To clarify, this is a minimal unavoidable set:
Code: Select all
` *--------------------------------* | 6  1  7  | 5  9  3  | 2  8  4  | | 9  2  4  | 1  8  7  |*6 *3 *5  | | 8  3  5  | 2  4  6  | 7  1  9  | |----------+----------+----------| | 7  5  1  | 8  2  9  | 4  6  3  | | 2  8  9  | 6  3  4  | 5  7  1  | | 3  4  6  | 7  5  1  | 9  2  8  | |----------+----------+----------| |*4  9  2  |*3  6  8  | 1 *5  7  | |*5  7  8  |*4  1  2  |*3  9 *6  | | 1  6  3  | 9  7  5  | 8  4  2  | *--------------------------------*`

If you start removing givens from the solution grid, you may remove all but one clue from this set and still have an unique solution. But if you remove all marked clues, you get two solutions, the second solution being:
Code: Select all
` *--------------------------------* | 6  1  7  | 5  9  3  | 2  8  4  | | 9  2  4  | 1  8  7  |*3 *5 *6  | | 8  3  5  | 2  4  6  | 7  1  9  | |----------+----------+----------| | 7  5  1  | 8  2  9  | 4  6  3  | | 2  8  9  | 6  3  4  | 5  7  1  | | 3  4  6  | 7  5  1  | 9  2  8  | |----------+----------+----------| |*5  9  2  |*4  6  8  | 1 *3  7  | |*4  7  8  |*3  1  2  |*6  9 *5  | | 1  6  3  | 9  7  5  | 8  4  2  | *--------------------------------*`

The value of all cells marked with '*' has changed, while the rest of the puzzle has remained the same.

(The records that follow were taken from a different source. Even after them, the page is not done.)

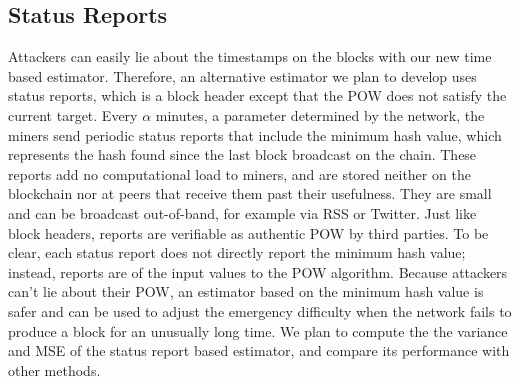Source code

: \subsection{Status Reports}
Attackers can easily lie about the timestamps on the blocks with our new time based estimator. Therefore, an alternative estimator we plan to develop uses status reports, which is a block header except that the POW does not satisfy the current target. Every $\alpha$ minutes, a parameter determined by the network, the miners send periodic status reports that include the minimum hash value, which represents the hash found since the last block broadcast on the chain. These reports add no computational load to miners, and are stored neither on the blockchain nor at peers that receive them past their usefulness. They are small and can be broadcast out-of-band, for example via RSS or Twitter. Just like block headers, reports are verifiable as authentic POW by third parties. To be clear, each status report does not directly report the minimum hash value; instead, reports are of the input values to the POW algorithm. Because attackers can't lie about their POW, an estimator based on the minimum hash value is safer and can be used to adjust the emergency difficulty when the network fails to produce a block for an unusually long time. We plan to compute the the variance and MSE of the status report based estimator, and compare its performance with other methods.

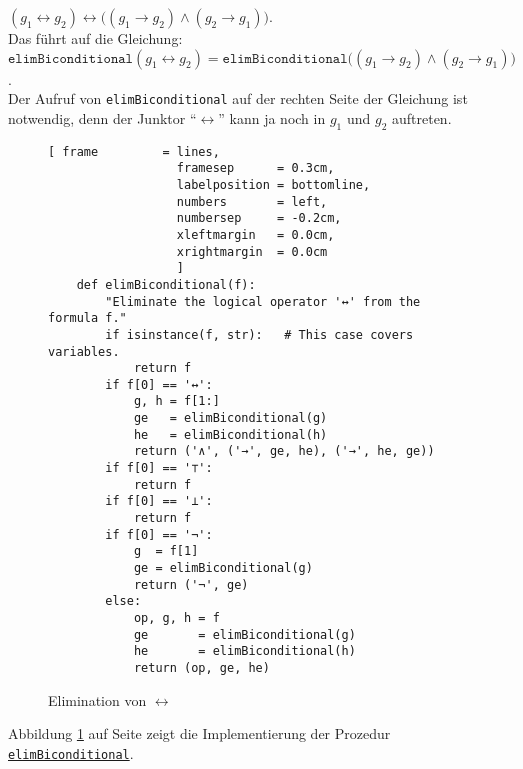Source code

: \begin{enumerate}
      $(g_1 \leftrightarrow g_2) \leftrightarrow \bigl( (g_1 \rightarrow g_2) \wedge (g_2 \rightarrow g_1)\bigr)$.
      \\[0.2cm]
      Das führt auf die Gleichung:
      \\[0.2cm]
      \hspace*{1.3cm} 
      $\texttt{elimBiconditional}(g_1 \leftrightarrow g_2) = \texttt{elimBiconditional}\bigl( (g_1 \rightarrow g_2) \wedge (g_2 \rightarrow g_1)\bigr)$. 
      \\[0.2cm]
      Der Aufruf von \texttt{elimBiconditional} auf der rechten Seite der Gleichung ist notwendig,
      denn der Junktor ``$\leftrightarrow$'' kann ja noch in $g_1$ und $g_2$ auftreten.
\end{enumerate}


\begin{figure}[!ht]
  \centering
\begin{Verbatim}[ frame         = lines, 
                  framesep      = 0.3cm, 
                  labelposition = bottomline,
                  numbers       = left,
                  numbersep     = -0.2cm,
                  xleftmargin   = 0.0cm,
                  xrightmargin  = 0.0cm
                  ]
    def elimBiconditional(f):
        "Eliminate the logical operator '↔' from the formula f."
        if isinstance(f, str):   # This case covers variables.
            return f
        if f[0] == '↔':
            g, h = f[1:]
            ge   = elimBiconditional(g)
            he   = elimBiconditional(h)
            return ('∧', ('→', ge, he), ('→', he, ge))
        if f[0] == '⊤':
            return f
        if f[0] == '⊥':
            return f
        if f[0] == '¬':
            g  = f[1]
            ge = elimBiconditional(g)
            return ('¬', ge)
        else:
            op, g, h = f
            ge       = elimBiconditional(g)
            he       = elimBiconditional(h)
            return (op, ge, he)
\end{Verbatim}
\vspace*{-0.3cm}
  \caption{Elimination von $\leftrightarrow$}
  \label{fig:elimBiconditional}
\end{figure} 
Abbildung
\ref{fig:elimBiconditional} auf Seite \pageref{fig:elimBiconditional} zeigt die Implementierung der
Prozedur 
\href{https://github.com/karlstroetmann/Logik/blob/master/Python/CNF.ipynb}{\texttt{elimBiconditional}}.
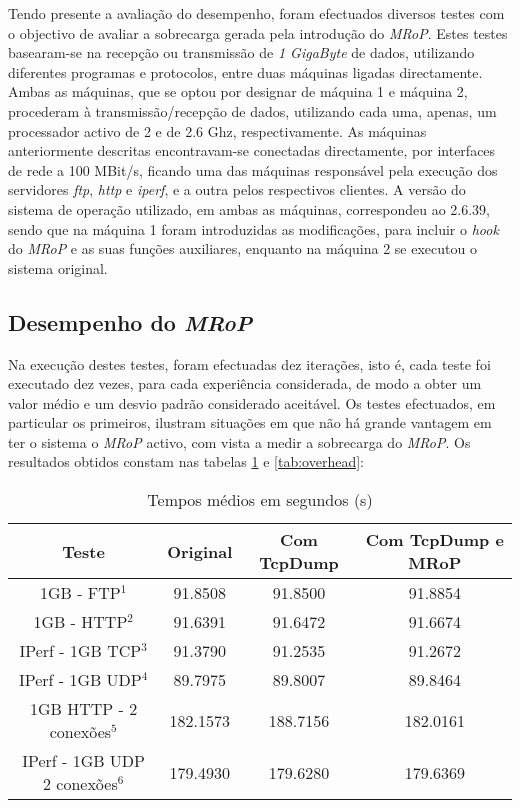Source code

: Tendo presente a avaliação do desempenho, foram efectuados diversos testes com o objectivo de avaliar a sobrecarga gerada pela introdução do \textit{MRoP}.
Estes testes basearam-se na recepção ou transmissão de \textit{1 GigaByte} de dados, utilizando diferentes programas e protocolos, entre duas máquinas ligadas directamente.
Ambas as máquinas, que se optou por designar de máquina 1 e máquina 2, procederam à transmissão/recepção de dados, utilizando cada uma, apenas, um processador activo de 2 e de 2.6 Ghz, respectivamente.
As máquinas anteriormente descritas encontravam-se conectadas directamente, por interfaces de rede a 100 MBit/s, ficando uma das máquinas responsável pela execução dos servidores \textit{ftp}, \textit{http} e \textit{iperf}, e a outra pelos respectivos clientes.
A versão do sistema de operação utilizado, em ambas as máquinas, correspondeu ao 2.6.39, sendo que na máquina 1 foram introduzidas as modificações, para incluir o \textit{hook} do \textit{MRoP} e as suas funções auxiliares, enquanto na máquina 2 se executou o sistema original.

\subsection{Desempenho do \textit{MRoP}}


Na execução destes testes, foram efectuadas dez iterações, isto é, cada teste foi executado dez vezes, para cada experiência considerada, de modo a obter um valor médio e um desvio padrão considerado aceitável.
Os testes efectuados, em particular os primeiros, ilustram situações em que não há grande vantagem em ter o sistema o \textit{MRoP} activo, com vista a medir a sobrecarga do \textit{MRoP}.
Os resultados obtidos constam nas tabelas \ref{tab:desempenho} e \ref{tab:overhead}:

\begin{table}[!htb]
\begin{center}
\caption{Tempos médios em segundos (s)}
\begin{tabular}{ | c | c | c | c |  }
\hline
Teste & \hspace {0.3cm} Original \hspace {0.3cm}& \hspace {0.2cm} Com TcpDump \hspace {0.2cm} & Com TcpDump e MRoP \\
\hline
1GB - FTP$^{1}$ & 91.8508	& 91.8500 & 91.8854 \\
1GB - HTTP$^{2}$ & 91.6391 & 91.6472 & 91.6674 \\ 
IPerf - 1GB TCP$^{3}$ & 91.3790	& 91.2535	& 91.2672 \\
IPerf - 1GB UDP$^{4}$ & 89.7975 & 89.8007 & 89.8464 \\
\hline
\hline
1GB HTTP - 2 conexões$^{5}$ & 182.1573 & 188.7156 & 182.0161 \\
IPerf - 1GB UDP 2 conexões$^{6}$ & 179.4930 & 179.6280 & 179.6369 \\
\hline
\end{tabular}
\label{tab:desempenho}
\end{center}
\end{table}

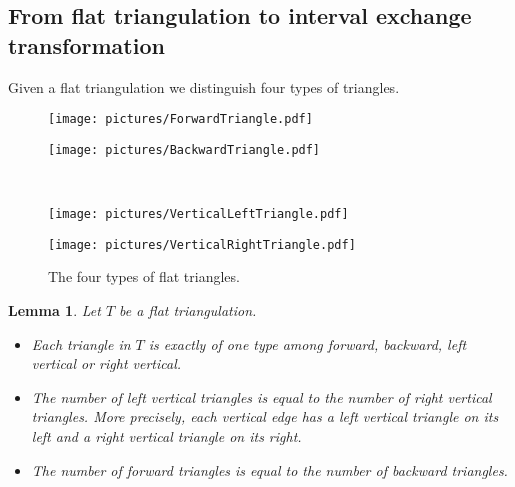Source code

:\documentclass{article}
\newtheorem{lemma}[definition]{Lemma}
\begin{document}
\subsection{From flat triangulation to interval exchange transformation}
Given a flat triangulation we distinguish four types of triangles.
\begin{figure}[!ht]\begin{center}
\begin{minipage}{0.4\textwidth}
\begin{center}\texttt{[image: pictures/ForwardTriangle.pdf]}\end{center}
\end{minipage}
\hspace{0.1\textwidth}
\begin{minipage}{0.4\textwidth}
\begin{center}\texttt{[image: pictures/BackwardTriangle.pdf]}\end{center}
\end{minipage} \\
\begin{minipage}{0.4\textwidth}
\begin{center}\texttt{[image: pictures/VerticalLeftTriangle.pdf]}\end{center}
\end{minipage}
\hspace{0.1\textwidth}
\begin{minipage}{0.4\textwidth}
\begin{center}\texttt{[image: pictures/VerticalRightTriangle.pdf]}\end{center}
\end{minipage}
\caption{The four types of flat triangles.}
\end{center}\end{figure}
\begin{lemma}
Let $T$ be a flat triangulation.
\begin{itemize}
\item Each triangle in $T$ is exactly of one type among forward, backward, left vertical or right vertical.
\item The number of left vertical triangles is equal to the number of right vertical triangles. More precisely, each vertical
edge has a left vertical triangle on its left and a right vertical triangle on its right.
\item The number of forward triangles is equal to the number of backward triangles.
\end{itemize}
\end{lemma}
\end{document}
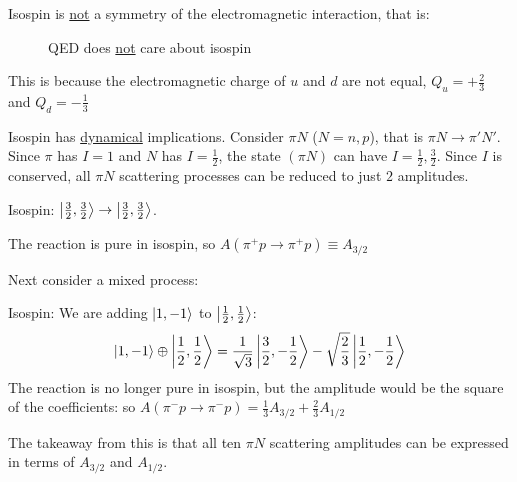 \begin{note}
  Isospin is \underline{not} a symmetry of the electromagnetic interaction, that is:
  \begin{figure}[H]
  \centering
  \caption{QED does \underline{not} care about isospin}
  \label{fig:isospin}
\end{figure}
This is because the electromagnetic charge of $u$ and $d$ are not equal, $Q_u=+\frac23$ and $Q_d=-\frac13$
\end{note}
Isospin has \underline{dynamical} implications. Consider $\pi N$ ($N=n,p$), that is $\pi N\to\pi'N'$. Since $\pi$ has $I=1$ and $N$ has $I=\frac12$, the state $(\pi N)$ can have $I=\frac12,\frac32$. Since $I$ is conserved, all $\pi N$ scattering processes can be reduced to just $2$ amplitudes.

\begin{example}[$\pi^+p\to\pi^+p$]
  Isospin: $\ket{\frac32,\frac32}\to\ket{\frac32,\frac32}$.

  The reaction is pure in isospin, so $A(\pi^+p\to\pi^+p)\equiv A_{3/2}$
\end{example}
Next consider a mixed process:
\begin{example}[$\pi^-p\to\pi^-p$]
  Isospin: We are adding $\ket{1,-1}$ to $\ket{\frac12,\frac12}$:
  \begin{align*}
    \ket{1,-1}\oplus\ket{\frac12,\frac12}
    =\frac1{\sqrt{3}}\ket{\frac32,-\frac12}
    -\sqrt{\frac23}\ket{\frac12,-\frac12}
  \end{align*}
  The reaction is no longer pure in isospin, but the amplitude would be the square of the coefficients: so $A(\pi^-p\to\pi^-p)= \frac13A_{3/2}+\frac23A_{1/2}$
\end{example}
The takeaway from this is that all ten $\pi N$ scattering amplitudes can be expressed in terms of $A_{3/2}$ and $A_{1/2}$.

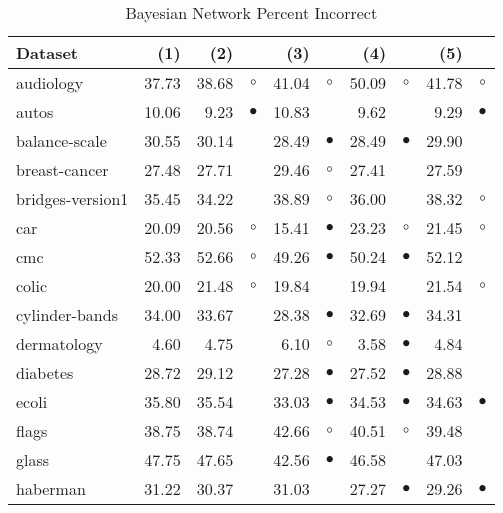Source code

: \begin{table}[thb]
\caption{\label{bnpi}Bayesian Network Percent Incorrect}
\footnotesize
{\centering \begin{tabular}{lrr@{\hspace{0.1cm}}cr@{\hspace{0.1cm}}cr@{\hspace{0.1cm}}cr@{\hspace{0.1cm}}c}
\\
\hline
Dataset & (1)& (2) & & (3) & & (4) & & (5) & \\
\hline
audiology & 37.73 & 38.68 &   $\circ$ & 41.04 &    $\circ$ & 50.09 &    $\circ$ & 41.78 &    $\circ$\\
autos & 10.06 &  9.23 & $\bullet$ & 10.83 &            &  9.62 &            &  9.29 &  $\bullet$\\
balance-scale & 30.55 & 30.14 &           & 28.49 &  $\bullet$ & 28.49 &  $\bullet$ & 29.90 &           \\
breast-cancer & 27.48 & 27.71 &           & 29.46 &    $\circ$ & 27.41 &            & 27.59 &           \\
bridges-version1 & 35.45 & 34.22 &           & 38.89 &    $\circ$ & 36.00 &            & 38.32 &    $\circ$\\
car & 20.09 & 20.56 &   $\circ$ & 15.41 &  $\bullet$ & 23.23 &    $\circ$ & 21.45 &    $\circ$\\
cmc & 52.33 & 52.66 &   $\circ$ & 49.26 &  $\bullet$ & 50.24 &  $\bullet$ & 52.12 &           \\
colic & 20.00 & 21.48 &   $\circ$ & 19.84 &            & 19.94 &            & 21.54 &    $\circ$\\
cylinder-bands & 34.00 & 33.67 &           & 28.38 &  $\bullet$ & 32.69 &  $\bullet$ & 34.31 &           \\
dermatology &  4.60 &  4.75 &           &  6.10 &    $\circ$ &  3.58 &  $\bullet$ &  4.84 &           \\
diabetes & 28.72 & 29.12 &           & 27.28 &  $\bullet$ & 27.52 &  $\bullet$ & 28.88 &           \\
ecoli & 35.80 & 35.54 &           & 33.03 &  $\bullet$ & 34.53 &  $\bullet$ & 34.63 &  $\bullet$\\
flags & 38.75 & 38.74 &           & 42.66 &    $\circ$ & 40.51 &    $\circ$ & 39.48 &           \\
glass & 47.75 & 47.65 &           & 42.56 &  $\bullet$ & 46.58 &            & 47.03 &           \\
haberman & 31.22 & 30.37 &           & 31.03 &            & 27.27 &  $\bullet$ & 29.26 &  $\bullet$\\

\end{tabular}}
\end{table}
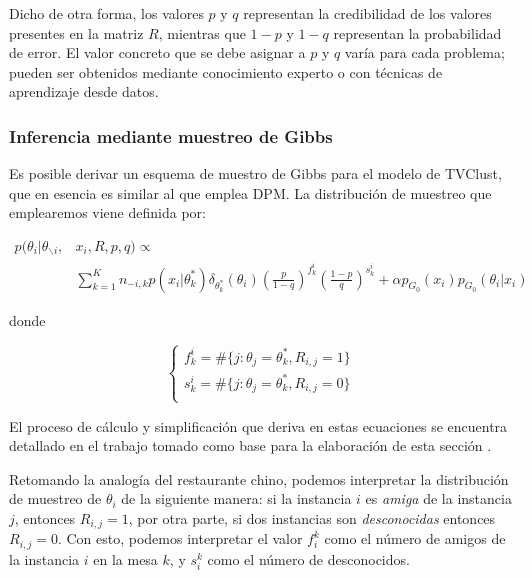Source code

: Dicho de otra forma, los valores $p$ y $q$ representan la credibilidad de los valores presentes en la matriz $R$, mientras que $1 - p$ y $1 - q$ representan la probabilidad de error. El valor concreto que se debe asignar a $p$ y $q$ varía para cada problema; pueden ser obtenidos mediante conocimiento experto o con técnicas de aprendizaje desde datos.

\subsubsection{Inferencia mediante muestreo de Gibbs}

Es posible derivar un esquema de muestro de Gibbs para el modelo de \acs{TVClust}, que en esencia es similar al que emplea \acf{DPM}. La distribución de muestreo que emplearemos viene definida por:

\begin{equation}
\begin{split}
p(\theta_i | \theta_{\backslash i}, & x_i, R, p, q) \varpropto \\
 &\sum_{k = 1}^{K} n_{-i,k} p(x_i|\theta_{k}^*) \delta_{\theta_{k}^*}(\theta_{i}) \left(\frac{p}{1-q}\right)^{f_{k}^i} \left(\frac{1-p}{q}\right)^{s_{k}^i} + \alpha p_{G_0}(x_i)p_{G_0}(\theta_i | x_i)
\end{split}
\label{eqn51}
\end{equation}

donde 

\begin{equation}
\begin{cases}
f_{k}^i = \#\{j:\theta_j = \theta_{k}^*, R_{i,j} = 1\}\\
s_{k}^i = \#\{j:\theta_j = \theta_{k}^*, R_{i,j} = 0\}\\
\end{cases}
\label{eqn52}
\end{equation}

El proceso de cálculo y simplificación que deriva en estas ecuaciones se encuentra detallado en el trabajo tomado como base para la elaboración de esta sección \cite{RDPM:2015}.

Retomando la analogía del restaurante chino, podemos interpretar la distribución de muestreo de $\theta_i$ de la siguiente manera: si la instancia $i$ es \textit{amiga} de la instancia $j$, entonces $R_{i,j} = 1$, por otra parte, si dos instancias son \textit{desconocidas} entonces $R_{i,j} = 0$. Con esto, podemos interpretar el valor $f_{i}^k$ como el número de amigos de la instancia $i$ en la mesa $k$, y $s_{i}^k$ como el número de desconocidos.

If you look at the empty cells when all clues are removed:
Code: Select all
`                           | 36  35  56    ------------+-------------+------------   45          | 34          |     35        45          | 34          | 36      56   `

This is not an unavoidable set. It is a deadly pattern. A deadly pattern is a set of empty cells that always can be solved in at least two ways.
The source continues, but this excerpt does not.